## [Instructions for the task]
Give back only the lines in the records below from the one with "Also Note the PID of Telegram." to the one with "- **Global Variables**", both inclusive, word for word.

(Saved data entries)

•••

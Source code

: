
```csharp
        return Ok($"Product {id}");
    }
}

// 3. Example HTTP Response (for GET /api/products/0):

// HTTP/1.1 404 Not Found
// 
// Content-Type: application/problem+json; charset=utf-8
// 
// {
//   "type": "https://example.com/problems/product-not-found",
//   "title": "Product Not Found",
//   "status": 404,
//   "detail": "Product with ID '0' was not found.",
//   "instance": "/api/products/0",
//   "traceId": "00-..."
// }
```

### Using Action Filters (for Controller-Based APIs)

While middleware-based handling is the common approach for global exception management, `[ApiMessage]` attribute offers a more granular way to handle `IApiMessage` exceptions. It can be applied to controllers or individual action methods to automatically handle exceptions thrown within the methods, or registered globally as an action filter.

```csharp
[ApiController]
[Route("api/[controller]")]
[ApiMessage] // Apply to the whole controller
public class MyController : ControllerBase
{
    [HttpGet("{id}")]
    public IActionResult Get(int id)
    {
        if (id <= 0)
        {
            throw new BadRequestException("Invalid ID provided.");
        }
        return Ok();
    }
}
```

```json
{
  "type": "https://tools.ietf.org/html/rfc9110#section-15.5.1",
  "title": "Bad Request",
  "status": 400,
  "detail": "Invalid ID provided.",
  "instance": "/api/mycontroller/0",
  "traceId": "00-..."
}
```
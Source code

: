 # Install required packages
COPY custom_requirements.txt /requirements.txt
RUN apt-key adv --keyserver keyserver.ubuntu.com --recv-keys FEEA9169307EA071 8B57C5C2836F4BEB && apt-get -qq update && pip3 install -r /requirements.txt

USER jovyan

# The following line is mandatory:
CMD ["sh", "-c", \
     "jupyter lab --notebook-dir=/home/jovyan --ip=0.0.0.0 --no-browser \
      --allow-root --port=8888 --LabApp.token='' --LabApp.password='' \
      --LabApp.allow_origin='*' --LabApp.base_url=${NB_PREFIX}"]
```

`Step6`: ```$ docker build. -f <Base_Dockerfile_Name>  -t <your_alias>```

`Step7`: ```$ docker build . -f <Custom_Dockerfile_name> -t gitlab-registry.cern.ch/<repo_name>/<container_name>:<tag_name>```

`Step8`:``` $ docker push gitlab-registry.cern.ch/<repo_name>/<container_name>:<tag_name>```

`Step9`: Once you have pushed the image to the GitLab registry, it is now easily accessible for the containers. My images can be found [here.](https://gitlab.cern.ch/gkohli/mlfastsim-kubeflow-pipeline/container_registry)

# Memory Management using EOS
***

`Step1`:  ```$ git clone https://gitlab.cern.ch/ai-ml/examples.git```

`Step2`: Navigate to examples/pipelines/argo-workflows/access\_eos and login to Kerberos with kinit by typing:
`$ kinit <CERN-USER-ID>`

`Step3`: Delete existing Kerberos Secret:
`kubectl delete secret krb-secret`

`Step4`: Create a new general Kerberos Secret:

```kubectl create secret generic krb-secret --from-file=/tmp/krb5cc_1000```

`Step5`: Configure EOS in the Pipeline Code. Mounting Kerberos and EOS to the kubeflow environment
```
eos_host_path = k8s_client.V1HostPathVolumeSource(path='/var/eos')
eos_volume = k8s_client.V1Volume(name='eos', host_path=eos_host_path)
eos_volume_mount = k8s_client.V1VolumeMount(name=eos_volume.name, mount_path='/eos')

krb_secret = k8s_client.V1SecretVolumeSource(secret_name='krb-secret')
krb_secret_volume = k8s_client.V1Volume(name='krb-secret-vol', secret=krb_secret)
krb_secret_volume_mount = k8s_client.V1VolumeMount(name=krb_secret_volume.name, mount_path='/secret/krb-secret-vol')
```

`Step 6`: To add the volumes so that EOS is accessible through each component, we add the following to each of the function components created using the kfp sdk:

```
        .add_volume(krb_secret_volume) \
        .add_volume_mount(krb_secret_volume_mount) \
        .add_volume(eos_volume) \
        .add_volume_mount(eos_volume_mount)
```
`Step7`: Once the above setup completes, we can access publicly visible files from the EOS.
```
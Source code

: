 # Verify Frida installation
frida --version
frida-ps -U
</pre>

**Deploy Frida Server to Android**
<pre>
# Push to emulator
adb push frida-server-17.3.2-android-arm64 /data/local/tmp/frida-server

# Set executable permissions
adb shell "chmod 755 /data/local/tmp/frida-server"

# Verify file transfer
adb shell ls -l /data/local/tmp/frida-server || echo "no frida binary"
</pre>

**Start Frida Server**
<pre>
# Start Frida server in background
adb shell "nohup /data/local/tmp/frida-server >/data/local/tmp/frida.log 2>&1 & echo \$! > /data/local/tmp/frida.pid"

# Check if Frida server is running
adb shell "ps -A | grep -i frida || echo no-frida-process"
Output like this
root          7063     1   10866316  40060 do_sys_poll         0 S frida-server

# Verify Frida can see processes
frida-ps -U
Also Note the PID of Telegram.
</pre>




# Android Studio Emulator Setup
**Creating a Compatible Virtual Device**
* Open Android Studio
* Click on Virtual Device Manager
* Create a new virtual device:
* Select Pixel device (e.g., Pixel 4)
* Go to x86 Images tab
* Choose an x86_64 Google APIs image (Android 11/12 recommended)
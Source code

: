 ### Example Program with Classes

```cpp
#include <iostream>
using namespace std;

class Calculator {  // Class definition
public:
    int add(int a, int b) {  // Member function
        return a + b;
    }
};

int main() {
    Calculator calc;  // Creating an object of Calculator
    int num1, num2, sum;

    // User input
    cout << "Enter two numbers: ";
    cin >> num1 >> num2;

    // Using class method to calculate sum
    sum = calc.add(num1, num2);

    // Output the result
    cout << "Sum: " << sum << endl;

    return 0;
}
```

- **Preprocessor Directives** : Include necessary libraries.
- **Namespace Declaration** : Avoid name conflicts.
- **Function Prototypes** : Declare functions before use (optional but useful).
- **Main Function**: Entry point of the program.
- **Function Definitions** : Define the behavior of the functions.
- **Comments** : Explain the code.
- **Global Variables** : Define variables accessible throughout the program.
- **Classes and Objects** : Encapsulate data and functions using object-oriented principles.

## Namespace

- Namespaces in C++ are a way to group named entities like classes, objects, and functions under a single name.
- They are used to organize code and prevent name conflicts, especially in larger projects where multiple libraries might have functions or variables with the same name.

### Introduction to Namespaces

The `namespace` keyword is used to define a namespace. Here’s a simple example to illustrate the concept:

•••

## [Answer for the task]
Also Note the PID of Telegram.
</pre>




# Android Studio Emulator Setup
**Creating a Compatible Virtual Device**
* Open Android Studio
* Click on Virtual Device Manager
* Create a new virtual device:
* Select Pixel device (e.g., Pixel 4)
* Go to x86 Images tab
* Choose an x86_64 Google APIs image (Android 11/12 recommended)
Source code

: ### Example Program with Classes

```cpp
#include <iostream>
using namespace std;

class Calculator {  // Class definition
public:
    int add(int a, int b) {  // Member function
        return a + b;
    }
};

int main() {
    Calculator calc;  // Creating an object of Calculator
    int num1, num2, sum;

    // User input
    cout << "Enter two numbers: ";
    cin >> num1 >> num2;

    // Using class method to calculate sum
    sum = calc.add(num1, num2);

    // Output the result
    cout << "Sum: " << sum << endl;

    return 0;
}
```

- **Preprocessor Directives** : Include necessary libraries.
- **Namespace Declaration** : Avoid name conflicts.
- **Function Prototypes** : Declare functions before use (optional but useful).
- **Main Function**: Entry point of the program.
- **Function Definitions** : Define the behavior of the functions.
- **Comments** : Explain the code.
- **Global Variables** : Define variables accessible throughout the program.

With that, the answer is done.